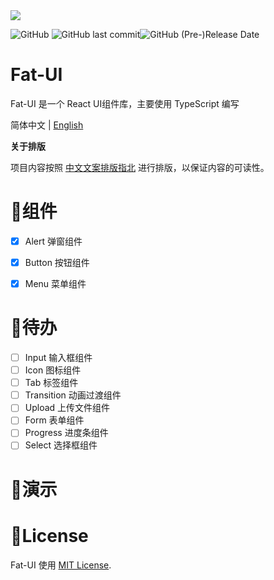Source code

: <div>
<img src="./src/assets/Fat-.png">
</div>


![GitHub](https://img.shields.io/github/license/rabbitandcat/fat-ui) ![GitHub last commit](https://img.shields.io/github/last-commit/rabbitandcat/fat-ui)![GitHub (Pre-)Release Date](https://img.shields.io/github/release-date-pre/rabbitandcat/fat-ui)

<h1>Fat-UI</h1>

Fat-UI 是一个 React UI组件库，主要使用 TypeScript 编写

 简体中文 | [English](./README-en.md)

**关于排版**

项目内容按照 [中文文案排版指北](http://mazhuang.org/wiki/chinese-copywriting-guidelines/) 进行排版，以保证内容的可读性。

# 🎉组件

* [x] Alert 弹窗组件
* [x] Button 按钮组件
* [x] Menu 菜单组件



# 📌待办

* [ ] Input 输入框组件
* [ ] Icon 图标组件
* [ ] Tab 标签组件
* [ ] Transition 动画过渡组件
* [ ] Upload 上传文件组件
* [ ] Form 表单组件
* [ ] Progress 进度条组件
* [ ] Select 选择框组件

# 💎演示

# 🎈License

Fat-UI 使用 [MIT License](https://github.com/rabbitandcat/fat-netdisk/blob/master/LICENSE).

****

▶ [Task] Strip the images and reproduce the remaining records precisely.

▶ [Reply]
Source code

: <div>
<img src="./src/assets/Fat-.png">
</div>


![GitHub](https://img.shields.io/github/license/rabbitandcat/fat-ui) ![GitHub last commit](https://img.shields.io/github/last-commit/rabbitandcat/fat-ui)![GitHub (Pre-)Release Date](https://img.shields.io/github/release-date-pre/rabbitandcat/fat-ui)

<h1>Fat-UI</h1>

Fat-UI 是一个 React UI组件库，主要使用 TypeScript 编写

 简体中文 | [English](./README-en.md)

**关于排版**

项目内容按照 [中文文案排版指北](http://mazhuang.org/wiki/chinese-copywriting-guidelines/) 进行排版，以保证内容的可读性。

# 🎉组件

* [x] Alert 弹窗组件
* [x] Button 按钮组件
* [x] Menu 菜单组件



# 📌待办

* [ ] Input 输入框组件
* [ ] Icon 图标组件
* [ ] Tab 标签组件
* [ ] Transition 动画过渡组件
* [ ] Upload 上传文件组件
* [ ] Form 表单组件
* [ ] Progress 进度条组件
* [ ] Select 选择框组件

# 💎演示

# 🎈License

Fat-UI 使用 [MIT License](https://github.com/rabbitandcat/fat-netdisk/blob/master/LICENSE).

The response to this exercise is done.